What is Library Carpentry? It is a toolkit providing core lessons to help build librarians’ knowledge, skills and confidence of data and software tools, including:

  • Data intro
  • Shell
  • OpenRefine
  • Git intro
  • Python intro
  • SQL

Library Carpentry was the winner of the 2016 British Library Labs Teaching and Learning Award. This provided funding, which Somerset Libraries Glass Box Project bid for to run a workshop for librarians across the South West (and further afield).

Purpose? The Library Carpentry pages say:  ‘Library Carpentry is made by librarians, for librarians to help you:

  • automate repetitive, boring, error-prone tasks
  • create, maintain and analyse sustainable and reusable data
  • work effectively with IT and systems colleagues
  • better understand the use of software in research
  • and much more…

Library Carpentry introduces you to the fundamentals of computing and provides you with a platform for further self-directed learning.’
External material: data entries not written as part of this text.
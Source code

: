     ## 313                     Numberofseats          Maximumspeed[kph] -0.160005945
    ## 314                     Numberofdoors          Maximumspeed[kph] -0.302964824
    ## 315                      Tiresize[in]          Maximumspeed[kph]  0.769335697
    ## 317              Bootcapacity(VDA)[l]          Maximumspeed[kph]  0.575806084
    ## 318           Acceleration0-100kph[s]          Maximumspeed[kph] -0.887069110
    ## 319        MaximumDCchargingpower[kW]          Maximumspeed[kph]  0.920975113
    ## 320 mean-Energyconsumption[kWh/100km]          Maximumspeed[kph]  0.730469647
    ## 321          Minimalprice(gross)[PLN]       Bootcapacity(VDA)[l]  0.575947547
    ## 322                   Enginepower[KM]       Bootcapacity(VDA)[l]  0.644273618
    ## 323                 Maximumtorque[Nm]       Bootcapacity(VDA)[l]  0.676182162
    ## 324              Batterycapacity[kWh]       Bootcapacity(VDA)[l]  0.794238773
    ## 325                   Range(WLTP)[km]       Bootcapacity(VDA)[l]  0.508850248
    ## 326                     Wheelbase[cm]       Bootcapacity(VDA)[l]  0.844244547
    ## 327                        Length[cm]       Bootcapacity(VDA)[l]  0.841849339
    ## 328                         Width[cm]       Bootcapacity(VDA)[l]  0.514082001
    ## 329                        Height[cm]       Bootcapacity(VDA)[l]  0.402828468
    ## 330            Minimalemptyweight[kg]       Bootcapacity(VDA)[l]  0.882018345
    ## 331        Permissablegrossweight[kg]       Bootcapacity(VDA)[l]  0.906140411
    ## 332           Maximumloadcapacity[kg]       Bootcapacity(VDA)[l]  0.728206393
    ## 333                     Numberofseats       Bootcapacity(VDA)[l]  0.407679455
Target audience? Library professionals

How might it be used? The modules have been developed and published under Creative Commons to be delivered in face to face workshops, used online for self directed learning or adapted by library professsionals. We ran our Library Carpentry South West workshop recently – I have included details of what we did below.

How to find out more? There is a lot of information on the Library Carpentry GitHub pages. You can access the modules online. Also check out Twitter @libcarpentry and #librarycarpentry.

Recipe we used for Library Carpentry South West

I’ve had a few requests for information about how others can organise a Library Carpentry event. There’s loads of information on the Library Carpentry pages and I hope our recipe for a successful event is also helpful:

  1. 1 host – this was me as part of the Somerset Libraries team. We’ve been working on an experimental digital collaboration space for a year and Library Carpentry leapt out as an obvious fit.
  2. 1 trainer – this is the most essential ingredient! Dave Rowe is a software engineer and GIS (Geographic Information Systems) developer. He works as a library systems officer, freelance developer and CTO for CartoConsult. He knows his stuff! Dave and I collaborated on the event from the start, as we were both tweeting about the opportunity at the same time, knew each other and were in a similar locality. Finding a confident presenter with a good working knowledge of the content is key.
  3. 2 or 3 Modules/Lessons – we selected the modules by creating google doc survey that we circulated on Twitter. This helped us to choose content that was relevant and also collect contact details for potential attendees. As a mapping enthusiast Dave also offered to create an ‘Everyone loves maps’ module, which was a very popular choice.
  4. 1 date – this was set a couple of months in advance (after a couple of attempts to get it right).
  5. 1 space booked – we chose the Glass Box Taunton, which has good Wi-Fi, large screen (although the bigger the better), electric for laptops to plug in, plus tables and chairs set up for group work.
  6. 1 online booking page created – we used Eventbrite (click view details). We always overbook by about 10% to get a good turnout. We had bookings from public, health and academic library workers.
  7. A good pinch of promotion – we spread the word via social media, our networks and the Library Carpentry pages.
  8. 1 planned timetable.
  9. 2 emails to attendees – it’s important to keep in touch with the event participants, providing information about IT kit to bring (we had laptops to borrow if required), location and transport, confirmed timings etc. This also reminds people to get in touch if they can no longer make it.
  10. At least 1 helper – I am no expert, but working through some of the tasks in advance allowed me to help out with some of the group data tasks.
  11. Plentiful refreshments – we had funding for this, but the ‘library camp’ style lunch could also work – everyone brings something to share. There is a lot of group discussion so water, tea and coffee was essential. The WI cakes from the local market also went down a treat!
  12. 20 sheets of flipchart paper and pens that work (I’d recommend not using your daughter’s dried out felt tips).
  13. 2 or 3 helpful hands to support with room layout, signposting and general navigation of the day (Thanks Catherine, Olly, Emma, Christina and Mandy – ok then, the more the better!)
  14. Enjoy a fun, mind stretching day!

The content of our event can be viewed in full (well apart from our group discussions) at: Library Carpentry South West. You can also view the tweets at #librarycarpentry.

I’d like to thank Dave for his time and efforts in making the day a success, everyone who attended and helped on the day, the creators of Library Carpentry and British Library Lab for funding the event.